Hunter S Thomson - Trublion pitoyable et magnifique.



Hunter S. Thomson, fondateur du "nouveau journalisme", est un écrivain majeur.
Le recueil épistolaire dont je veux vous parler s'intitule " Gonzo Higway". Cette grenade dégoupillée contient des lettres foisonnantes, qui sont de véritables coups de haches assenés dans l'Histoire post-2nd Guerre Mondiale des Etats-Unis.
Thomson, dans des formules miraculeuses, démonte son petit monde, du créancier au dentiste, en passant par Nixon. Si HST est plus suffisant que la majorité des politiciens qu'il dénonce, il y a bien dans son verbe, une énergie formidable. Il trouve dans la majorité de ses textes cet équilibre magique que l'immense majorité des écrivains n'aligne pas.

D'aucuns le traitent de provocateur antipathique.
Quand, en effet, HST se complait à décrire quel pied il prend à descendre dans la rue, pour foutre une bonne rouste aux "tapettes" qui prolifèrent selon lui, il ressemble volontiers à une tête brulée bas de gamme.

D'autres pensent qu'il est simplement quelqu'un d'entier, ombre et lumière réunies. C'est bien là que se niche à mon avis, l'immense capacité d'attraction de Thomson. Le bougre a fait sienne l'idée d'Orwell, selon laquelle, pour comprendre, il faut vivre.
Si Orwell a vécu dans les rues de Paris et de Londres pendant plusieurs années, HST est parti en Amérique du Sud, sans un sou en poche, s'embarquant sur un cargo de contrebandier. 
C'est là l'une des multiples aventures que Hunter S. s'est infligé.
La plus célèbre d 'entre elles, sera son périple à Las Vegas sous champignons, dont il tirera son célèbre roman "Las Vegas Parano". Autrement plus douloureux fut son reportage sur les Hell's Angels qui le conduira à l'hôpital sous les coups des motards qui le battront comme plâtre, pour les avoir décrit dans leur majorité comme des paumés pathétiques.

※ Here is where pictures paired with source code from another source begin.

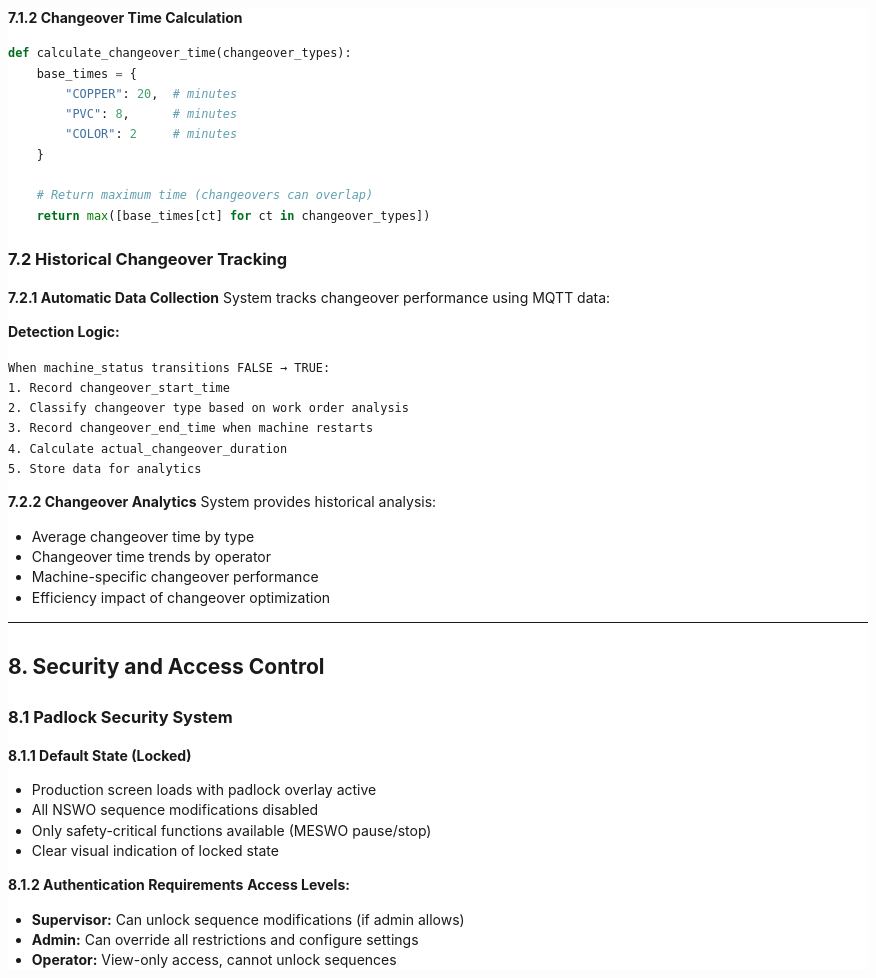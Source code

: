 
**7.1.2 Changeover Time Calculation**
```python
def calculate_changeover_time(changeover_types):
    base_times = {
        "COPPER": 20,  # minutes
        "PVC": 8,      # minutes
        "COLOR": 2     # minutes
    }
    
    # Return maximum time (changeovers can overlap)
    return max([base_times[ct] for ct in changeover_types])
```

### 7.2 Historical Changeover Tracking

**7.2.1 Automatic Data Collection**
System tracks changeover performance using MQTT data:

**Detection Logic:**
```
When machine_status transitions FALSE → TRUE:
1. Record changeover_start_time
2. Classify changeover type based on work order analysis
3. Record changeover_end_time when machine restarts
4. Calculate actual_changeover_duration
5. Store data for analytics
```

**7.2.2 Changeover Analytics**
System provides historical analysis:
- Average changeover time by type
- Changeover time trends by operator
- Machine-specific changeover performance  
- Efficiency impact of changeover optimization

---

## 8. Security and Access Control

### 8.1 Padlock Security System

**8.1.1 Default State (Locked)**
- Production screen loads with padlock overlay active
- All NSWO sequence modifications disabled
- Only safety-critical functions available (MESWO pause/stop)
- Clear visual indication of locked state

**8.1.2 Authentication Requirements**
**Access Levels:**
- **Supervisor:** Can unlock sequence modifications (if admin allows)
- **Admin:** Can override all restrictions and configure settings
- **Operator:** View-only access, cannot unlock sequences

A 17 ans seulement, HST écrit :
" Ainsi laisserons-nous le lecteur répondre à cette question : qui est le plus heureux, l'homme qui aura bravé la tempête et la vie et vécu ou celui qui sera resté en sécurité sur la berge et se sera contenté d'exister ? "

Par ailleurs, je vous livre une lettre incroyablement prophétique dudit recueil. 
22 novembre 1963, JF Kennedy vient d'être assassiné à Dallas, HST dans une humeur guère froide (si vous me permettez le jeu de mot) écrit à son "ami" Paul Semonin qu'il soupçonne d'être communiste :

Le 22 novembre 1963
Woody Greek, Colorado

Paul,
J'essaie de composer quelque chose en réaction à l'infamie puante commise aujourd'hui. Disons qu'il s'agit d'une réaction "locale" à chaud mais, évidemment, ce n'est pas ça. C'est ma réaction personnelle exprimée façon "couleur locale". Personne ne m'a rien demandé, mais je l'envoie quand même. Mille mots - fichtrement peu pour combler ce trou atroce.
Je suppose que vous êtes en train de faire la noce, les gars. Encore une victoire du marxisme. Ma foi, ils feraient mieux de recompter les points parce que la défaite est aussi cuisante pour eux que pour moi. Le nom des vainqueurs n'a pas encore été divulgué, mais ils vont bientôt redescendre sur terre - après une période de deuil respectable. C'est le triomphe de la démence, de la pourriture, nous entrons dans les heures les plus cradingues de notre temps. (...) C'est de loin l'acte le plus chargé de sens du XXème siècle.

Hunter S. Thomson avec son incroyable talent pour trouver les bons mots, nous fait revivre de manière subjective et hargneuse, la seconde moitié du XXème siècle.
Thomson à 68 ans, se suicidera d'une balle dans la tête dans son ranch du Colorado. 
Pour l'anecdote, ses obsèques auront été financées par son ami Johnny Depp.
Conformément à sa volonté, ces cendres furent disséminées dans le ciel du Colorado, par un immense canon à neige.